#### Data listing
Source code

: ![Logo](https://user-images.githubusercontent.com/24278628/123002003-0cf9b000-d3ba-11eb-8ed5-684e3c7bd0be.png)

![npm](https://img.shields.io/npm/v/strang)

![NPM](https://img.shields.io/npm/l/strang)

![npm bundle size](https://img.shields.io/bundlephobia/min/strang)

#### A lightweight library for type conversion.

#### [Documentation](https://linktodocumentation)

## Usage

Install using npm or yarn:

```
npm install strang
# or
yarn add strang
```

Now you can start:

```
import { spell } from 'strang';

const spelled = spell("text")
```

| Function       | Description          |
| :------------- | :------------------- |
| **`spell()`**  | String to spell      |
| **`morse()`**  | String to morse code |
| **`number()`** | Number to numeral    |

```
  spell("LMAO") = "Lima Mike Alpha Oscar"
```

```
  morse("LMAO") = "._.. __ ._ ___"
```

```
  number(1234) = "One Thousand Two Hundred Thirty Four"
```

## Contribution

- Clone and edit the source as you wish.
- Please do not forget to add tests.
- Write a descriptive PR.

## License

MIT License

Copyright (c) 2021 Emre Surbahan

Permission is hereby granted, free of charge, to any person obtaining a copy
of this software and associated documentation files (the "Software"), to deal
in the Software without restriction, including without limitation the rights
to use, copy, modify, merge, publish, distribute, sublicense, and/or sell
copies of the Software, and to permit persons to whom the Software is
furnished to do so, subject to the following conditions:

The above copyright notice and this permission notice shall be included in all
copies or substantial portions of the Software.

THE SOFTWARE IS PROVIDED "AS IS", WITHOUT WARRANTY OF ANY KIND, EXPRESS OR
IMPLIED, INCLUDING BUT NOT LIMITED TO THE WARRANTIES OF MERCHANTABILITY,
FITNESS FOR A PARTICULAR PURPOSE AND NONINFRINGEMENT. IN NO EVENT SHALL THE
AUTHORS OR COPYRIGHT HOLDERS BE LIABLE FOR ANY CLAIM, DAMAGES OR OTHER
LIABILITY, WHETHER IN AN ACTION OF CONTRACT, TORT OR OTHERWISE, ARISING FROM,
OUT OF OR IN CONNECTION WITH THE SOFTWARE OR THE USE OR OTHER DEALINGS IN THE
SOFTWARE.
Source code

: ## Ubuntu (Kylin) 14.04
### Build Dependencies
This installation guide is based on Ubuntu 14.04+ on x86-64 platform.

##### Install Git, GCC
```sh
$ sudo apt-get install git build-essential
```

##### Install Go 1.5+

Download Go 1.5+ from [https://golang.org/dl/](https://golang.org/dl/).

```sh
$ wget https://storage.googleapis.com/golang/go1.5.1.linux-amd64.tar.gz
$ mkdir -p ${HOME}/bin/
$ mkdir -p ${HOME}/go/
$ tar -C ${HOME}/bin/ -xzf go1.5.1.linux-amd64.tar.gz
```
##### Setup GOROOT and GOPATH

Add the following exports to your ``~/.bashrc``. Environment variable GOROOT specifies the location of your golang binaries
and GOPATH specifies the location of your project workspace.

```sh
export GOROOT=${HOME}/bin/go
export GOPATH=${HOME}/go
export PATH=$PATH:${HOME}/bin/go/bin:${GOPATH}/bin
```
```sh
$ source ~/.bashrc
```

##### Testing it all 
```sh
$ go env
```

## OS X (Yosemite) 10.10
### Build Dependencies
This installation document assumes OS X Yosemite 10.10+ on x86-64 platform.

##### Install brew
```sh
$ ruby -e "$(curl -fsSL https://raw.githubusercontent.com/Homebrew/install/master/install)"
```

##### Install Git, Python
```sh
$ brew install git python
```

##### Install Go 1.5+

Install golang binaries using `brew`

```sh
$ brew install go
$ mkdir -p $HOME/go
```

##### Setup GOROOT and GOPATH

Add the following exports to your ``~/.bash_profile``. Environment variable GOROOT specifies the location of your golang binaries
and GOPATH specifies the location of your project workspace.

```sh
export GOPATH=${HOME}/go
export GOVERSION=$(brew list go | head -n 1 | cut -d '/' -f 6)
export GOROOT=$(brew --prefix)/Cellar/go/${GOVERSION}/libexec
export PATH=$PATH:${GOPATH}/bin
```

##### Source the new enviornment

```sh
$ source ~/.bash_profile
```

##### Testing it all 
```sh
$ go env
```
########
**Your goal**
Take the records shown above and output them again exactly.

**Response to this task**
Source code

: ![Logo](https://user-images.githubusercontent.com/24278628/123002003-0cf9b000-d3ba-11eb-8ed5-684e3c7bd0be.png)

![npm](https://img.shields.io/npm/v/strang)

![NPM](https://img.shields.io/npm/l/strang)

![npm bundle size](https://img.shields.io/bundlephobia/min/strang)

#### A lightweight library for type conversion.

#### [Documentation](https://linktodocumentation)

## Usage

Install using npm or yarn:

```
npm install strang
# or
yarn add strang
```

Now you can start:

```
import { spell } from 'strang';

const spelled = spell("text")
```

| Function       | Description          |
| :------------- | :------------------- |
| **`spell()`**  | String to spell      |
| **`morse()`**  | String to morse code |
| **`number()`** | Number to numeral    |

```
  spell("LMAO") = "Lima Mike Alpha Oscar"
```

```
  morse("LMAO") = "._.. __ ._ ___"
```

```
  number(1234) = "One Thousand Two Hundred Thirty Four"
```

## Contribution

- Clone and edit the source as you wish.
- Please do not forget to add tests.
- Write a descriptive PR.

## License

MIT License

Copyright (c) 2021 Emre Surbahan

Permission is hereby granted, free of charge, to any person obtaining a copy
of this software and associated documentation files (the "Software"), to deal
in the Software without restriction, including without limitation the rights
to use, copy, modify, merge, publish, distribute, sublicense, and/or sell
copies of the Software, and to permit persons to whom the Software is
furnished to do so, subject to the following conditions:

The above copyright notice and this permission notice shall be included in all
copies or substantial portions of the Software.

THE SOFTWARE IS PROVIDED "AS IS", WITHOUT WARRANTY OF ANY KIND, EXPRESS OR
IMPLIED, INCLUDING BUT NOT LIMITED TO THE WARRANTIES OF MERCHANTABILITY,
FITNESS FOR A PARTICULAR PURPOSE AND NONINFRINGEMENT. IN NO EVENT SHALL THE
AUTHORS OR COPYRIGHT HOLDERS BE LIABLE FOR ANY CLAIM, DAMAGES OR OTHER
LIABILITY, WHETHER IN AN ACTION OF CONTRACT, TORT OR OTHERWISE, ARISING FROM,
OUT OF OR IN CONNECTION WITH THE SOFTWARE OR THE USE OR OTHER DEALINGS IN THE
SOFTWARE.
Source code

: ## Ubuntu (Kylin) 14.04
### Build Dependencies
This installation guide is based on Ubuntu 14.04+ on x86-64 platform.

##### Install Git, GCC
```sh
$ sudo apt-get install git build-essential
```

##### Install Go 1.5+

Download Go 1.5+ from [https://golang.org/dl/](https://golang.org/dl/).

```sh
$ wget https://storage.googleapis.com/golang/go1.5.1.linux-amd64.tar.gz
$ mkdir -p ${HOME}/bin/
$ mkdir -p ${HOME}/go/
$ tar -C ${HOME}/bin/ -xzf go1.5.1.linux-amd64.tar.gz
```
##### Setup GOROOT and GOPATH

Add the following exports to your ``~/.bashrc``. Environment variable GOROOT specifies the location of your golang binaries
and GOPATH specifies the location of your project workspace.

```sh
export GOROOT=${HOME}/bin/go
export GOPATH=${HOME}/go
export PATH=$PATH:${HOME}/bin/go/bin:${GOPATH}/bin
```
```sh
$ source ~/.bashrc
```

##### Testing it all 
```sh
$ go env
```

## OS X (Yosemite) 10.10
### Build Dependencies
This installation document assumes OS X Yosemite 10.10+ on x86-64 platform.

##### Install brew
```sh
$ ruby -e "$(curl -fsSL https://raw.githubusercontent.com/Homebrew/install/master/install)"
```

##### Install Git, Python
```sh
$ brew install git python
```

##### Install Go 1.5+

Install golang binaries using `brew`

```sh
$ brew install go
$ mkdir -p $HOME/go
```

##### Setup GOROOT and GOPATH

Add the following exports to your ``~/.bash_profile``. Environment variable GOROOT specifies the location of your golang binaries
and GOPATH specifies the location of your project workspace.

```sh
export GOPATH=${HOME}/go
export GOVERSION=$(brew list go | head -n 1 | cut -d '/' -f 6)
export GOROOT=$(brew --prefix)/Cellar/go/${GOVERSION}/libexec
export PATH=$PATH:${GOPATH}/bin
```

##### Source the new enviornment

```sh
$ source ~/.bash_profile
```

##### Testing it all 
```sh
$ go env
```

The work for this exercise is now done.